(Saved data entries)
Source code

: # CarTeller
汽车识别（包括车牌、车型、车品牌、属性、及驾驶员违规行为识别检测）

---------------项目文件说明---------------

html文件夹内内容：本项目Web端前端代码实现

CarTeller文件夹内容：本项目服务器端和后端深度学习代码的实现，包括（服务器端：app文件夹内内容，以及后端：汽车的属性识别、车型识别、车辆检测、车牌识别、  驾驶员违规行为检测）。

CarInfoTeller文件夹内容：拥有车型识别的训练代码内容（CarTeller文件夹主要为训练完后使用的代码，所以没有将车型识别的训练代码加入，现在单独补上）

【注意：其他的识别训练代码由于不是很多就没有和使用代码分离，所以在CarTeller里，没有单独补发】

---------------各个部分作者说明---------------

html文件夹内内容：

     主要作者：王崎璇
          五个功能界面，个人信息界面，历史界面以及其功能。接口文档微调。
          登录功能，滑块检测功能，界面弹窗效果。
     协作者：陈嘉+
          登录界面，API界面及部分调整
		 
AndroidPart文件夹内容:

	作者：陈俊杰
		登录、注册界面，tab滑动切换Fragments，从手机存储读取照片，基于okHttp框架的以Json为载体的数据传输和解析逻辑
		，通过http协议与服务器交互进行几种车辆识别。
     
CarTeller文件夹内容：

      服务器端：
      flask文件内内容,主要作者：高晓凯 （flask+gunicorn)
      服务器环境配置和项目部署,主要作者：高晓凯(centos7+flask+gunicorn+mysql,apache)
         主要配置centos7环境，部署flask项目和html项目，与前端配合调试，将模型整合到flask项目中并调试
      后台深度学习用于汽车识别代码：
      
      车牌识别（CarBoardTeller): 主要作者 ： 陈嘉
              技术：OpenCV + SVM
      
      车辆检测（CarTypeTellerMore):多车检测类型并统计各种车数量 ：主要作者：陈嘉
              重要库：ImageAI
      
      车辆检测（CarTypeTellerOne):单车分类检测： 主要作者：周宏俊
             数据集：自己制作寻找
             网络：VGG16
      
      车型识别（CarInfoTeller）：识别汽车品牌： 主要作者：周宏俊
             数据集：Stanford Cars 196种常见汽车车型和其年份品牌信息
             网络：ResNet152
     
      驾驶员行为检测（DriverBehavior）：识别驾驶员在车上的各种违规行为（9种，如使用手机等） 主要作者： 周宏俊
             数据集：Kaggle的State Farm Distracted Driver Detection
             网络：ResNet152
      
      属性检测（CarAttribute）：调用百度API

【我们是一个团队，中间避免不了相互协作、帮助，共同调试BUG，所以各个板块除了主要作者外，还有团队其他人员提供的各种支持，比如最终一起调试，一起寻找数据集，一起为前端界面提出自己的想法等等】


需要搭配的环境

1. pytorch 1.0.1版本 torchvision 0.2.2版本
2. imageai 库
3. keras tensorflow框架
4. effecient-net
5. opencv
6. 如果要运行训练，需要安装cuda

● **TASK REQUIREMENTS**: Transcribe each of the records above exactly.

● **TASK RESULT**:
Source code

: # CarTeller
汽车识别（包括车牌、车型、车品牌、属性、及驾驶员违规行为识别检测）

---------------项目文件说明---------------

html文件夹内内容：本项目Web端前端代码实现

CarTeller文件夹内容：本项目服务器端和后端深度学习代码的实现，包括（服务器端：app文件夹内内容，以及后端：汽车的属性识别、车型识别、车辆检测、车牌识别、  驾驶员违规行为检测）。

CarInfoTeller文件夹内容：拥有车型识别的训练代码内容（CarTeller文件夹主要为训练完后使用的代码，所以没有将车型识别的训练代码加入，现在单独补上）

【注意：其他的识别训练代码由于不是很多就没有和使用代码分离，所以在CarTeller里，没有单独补发】

---------------各个部分作者说明---------------

html文件夹内内容：

     主要作者：王崎璇
          五个功能界面，个人信息界面，历史界面以及其功能。接口文档微调。
          登录功能，滑块检测功能，界面弹窗效果。
     协作者：陈嘉+
          登录界面，API界面及部分调整
		 
AndroidPart文件夹内容:

	作者：陈俊杰
		登录、注册界面，tab滑动切换Fragments，从手机存储读取照片，基于okHttp框架的以Json为载体的数据传输和解析逻辑
		，通过http协议与服务器交互进行几种车辆识别。
     
CarTeller文件夹内容：

      服务器端：
      flask文件内内容,主要作者：高晓凯 （flask+gunicorn)
      服务器环境配置和项目部署,主要作者：高晓凯(centos7+flask+gunicorn+mysql,apache)
         主要配置centos7环境，部署flask项目和html项目，与前端配合调试，将模型整合到flask项目中并调试
      后台深度学习用于汽车识别代码：
      
      车牌识别（CarBoardTeller): 主要作者 ： 陈嘉
              技术：OpenCV + SVM
      
      车辆检测（CarTypeTellerMore):多车检测类型并统计各种车数量 ：主要作者：陈嘉
              重要库：ImageAI
      
      车辆检测（CarTypeTellerOne):单车分类检测： 主要作者：周宏俊
             数据集：自己制作寻找
             网络：VGG16
      
      车型识别（CarInfoTeller）：识别汽车品牌： 主要作者：周宏俊
             数据集：Stanford Cars 196种常见汽车车型和其年份品牌信息
             网络：ResNet152
     
      驾驶员行为检测（DriverBehavior）：识别驾驶员在车上的各种违规行为（9种，如使用手机等） 主要作者： 周宏俊
             数据集：Kaggle的State Farm Distracted Driver Detection
             网络：ResNet152
      
      属性检测（CarAttribute）：调用百度API

【我们是一个团队，中间避免不了相互协作、帮助，共同调试BUG，所以各个板块除了主要作者外，还有团队其他人员提供的各种支持，比如最终一起调试，一起寻找数据集，一起为前端界面提出自己的想法等等】


需要搭配的环境

1. pytorch 1.0.1版本 torchvision 0.2.2版本
2. imageai 库
3. keras tensorflow框架
4. effecient-net
5. opencv
6. 如果要运行训练，需要安装cuda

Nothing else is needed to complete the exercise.